Urgências dos hospitais, em crise ???

Têm surgido notícias alarmantes, nos jornais e canais televisivos, que tentam demonstrar que as Urgências dos nossos hospitais estão em rotura por sobrelotação de doentes que aí têm recorrido. Será a realidade? Sabemos que nesta época do ano, com o aparecimento das primeiras gripes, provocadas por alterações climatéricas e descida da temperatura ambiente, o número de doentes aumenta de forma marcada levando a um congestionamento das urgências. O problema não é novo, e todos os anos se repete, no entanto, esses serviços de urgência conseguem ultrapassar estas fases, de forma mais ou menos correta. O problema está muitas vezes na eficácia da resposta dos cuidados primários, essa sim deve ser a melhor possível, para minorar o congestionamento das urgências. Tratando-se em regra de doenças gripais, fáceis de diagnosticar e sem necessidade de grandes intervenções médicas, apesar do número de doentes ser grande, os serviços de urgência conseguem resolver em tempo útil, todos os casos clínicos, mas certamente, com diminuição da qualidade da assistência dos verdadeiros casos clínicos graves.

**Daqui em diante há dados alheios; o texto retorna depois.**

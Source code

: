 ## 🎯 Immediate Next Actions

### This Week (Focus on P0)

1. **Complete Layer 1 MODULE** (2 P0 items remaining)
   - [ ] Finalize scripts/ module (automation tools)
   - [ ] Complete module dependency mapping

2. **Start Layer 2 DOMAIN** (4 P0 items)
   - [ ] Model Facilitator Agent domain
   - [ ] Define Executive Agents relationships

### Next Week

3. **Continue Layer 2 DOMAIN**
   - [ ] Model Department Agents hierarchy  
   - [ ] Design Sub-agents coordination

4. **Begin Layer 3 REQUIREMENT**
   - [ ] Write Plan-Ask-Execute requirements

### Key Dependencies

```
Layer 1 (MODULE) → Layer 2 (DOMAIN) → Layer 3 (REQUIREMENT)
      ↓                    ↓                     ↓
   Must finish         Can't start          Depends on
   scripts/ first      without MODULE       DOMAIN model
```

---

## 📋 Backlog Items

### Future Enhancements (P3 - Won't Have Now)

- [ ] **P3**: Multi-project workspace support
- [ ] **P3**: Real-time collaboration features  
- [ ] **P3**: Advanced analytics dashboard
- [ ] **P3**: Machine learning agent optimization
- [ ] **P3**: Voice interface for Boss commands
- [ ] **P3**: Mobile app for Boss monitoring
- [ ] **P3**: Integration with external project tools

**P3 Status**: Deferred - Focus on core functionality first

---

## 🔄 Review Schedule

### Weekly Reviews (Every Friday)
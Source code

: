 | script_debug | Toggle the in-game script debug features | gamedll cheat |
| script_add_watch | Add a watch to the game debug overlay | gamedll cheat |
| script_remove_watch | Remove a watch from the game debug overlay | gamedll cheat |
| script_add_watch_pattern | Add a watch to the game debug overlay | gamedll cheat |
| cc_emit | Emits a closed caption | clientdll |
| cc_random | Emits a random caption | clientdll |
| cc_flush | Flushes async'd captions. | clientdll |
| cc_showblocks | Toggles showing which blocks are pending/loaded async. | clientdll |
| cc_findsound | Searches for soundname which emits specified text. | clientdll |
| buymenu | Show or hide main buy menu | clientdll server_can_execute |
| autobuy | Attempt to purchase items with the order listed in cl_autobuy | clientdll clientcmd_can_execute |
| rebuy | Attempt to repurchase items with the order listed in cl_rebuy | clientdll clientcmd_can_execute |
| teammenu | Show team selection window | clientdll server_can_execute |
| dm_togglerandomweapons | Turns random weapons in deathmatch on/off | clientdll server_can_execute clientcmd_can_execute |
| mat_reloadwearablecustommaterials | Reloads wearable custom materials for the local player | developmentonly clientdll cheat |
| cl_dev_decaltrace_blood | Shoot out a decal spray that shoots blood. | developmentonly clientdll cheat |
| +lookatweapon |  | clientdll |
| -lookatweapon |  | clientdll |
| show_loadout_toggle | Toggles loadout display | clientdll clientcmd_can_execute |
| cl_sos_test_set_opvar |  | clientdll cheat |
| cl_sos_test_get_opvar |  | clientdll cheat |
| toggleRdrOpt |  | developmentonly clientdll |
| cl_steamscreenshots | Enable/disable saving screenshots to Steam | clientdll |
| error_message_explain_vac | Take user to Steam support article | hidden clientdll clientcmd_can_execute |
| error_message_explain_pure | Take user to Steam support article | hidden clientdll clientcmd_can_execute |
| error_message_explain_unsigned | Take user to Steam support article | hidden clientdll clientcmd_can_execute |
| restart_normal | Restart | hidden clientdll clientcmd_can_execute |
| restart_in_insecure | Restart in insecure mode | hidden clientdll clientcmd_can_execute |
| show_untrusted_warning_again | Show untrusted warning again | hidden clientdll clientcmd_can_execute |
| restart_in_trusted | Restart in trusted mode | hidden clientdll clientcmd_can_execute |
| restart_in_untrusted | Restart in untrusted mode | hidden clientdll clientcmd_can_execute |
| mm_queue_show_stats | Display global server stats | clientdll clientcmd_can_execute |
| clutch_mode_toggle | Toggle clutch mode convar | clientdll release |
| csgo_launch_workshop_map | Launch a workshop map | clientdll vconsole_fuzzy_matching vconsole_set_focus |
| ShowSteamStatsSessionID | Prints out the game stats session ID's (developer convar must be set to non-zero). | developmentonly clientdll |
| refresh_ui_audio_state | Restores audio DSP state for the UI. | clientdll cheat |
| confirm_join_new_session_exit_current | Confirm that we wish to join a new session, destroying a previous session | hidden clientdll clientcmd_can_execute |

No entanto, seria uma situação a evitar, melhorando a resposta dos serviços clínicos de assistência primária. É a resposta do médico assistente que deve ser melhorada, diminuindo a necessidade do doente recorrer diretamente às urgências hospitalares. Numa estatística apresentada por um dos hospitais da cidade do Porto, mais de 40% dos doentes que recorreram, nos últimos tempos às urgências, não tinham critérios médicos para o fazer, ou seja, não tinham situação clínica que justificasse a sua ida ao serviço de urgência. Por outro lado, se as pessoas o fizeram é porque não tiveram uma alternativa ou opção que evitasse a sua ida ao serviço de urgência, com todos os inconvenientes que isso acarreta para todos, não só, na qualidade organizacional, como também nos custos económicos que ao estado acarreta. E o estado, quer queiram quer não, somos todos nós, ou seja, acabamos todos por pagar, direta ou indiretamente. Os cuidados primários esses sim, devem ser mais apoiados, por serem mais úteis e diminuírem o número de doentes que necessitam de ir as urgências, essas mais preparadas para os casos emergentes, especializados em patologias graves e com necessidade de intervenção rápida e por vezes complexa. Temos de modificar os nossos hábitos para o bem de todos.
Amanha quando um familiar meu, um amigo, ou mesmo um concidadão precisar de recorrer a uma urgência com um enfarte do coração, acidente vascular cerebral ou mesmo um traumatismo grave, gostaríamos todos que fosse assistido o mais rápido possível e o melhor possível, pois disso pode depender, entre a vida… ou a morte.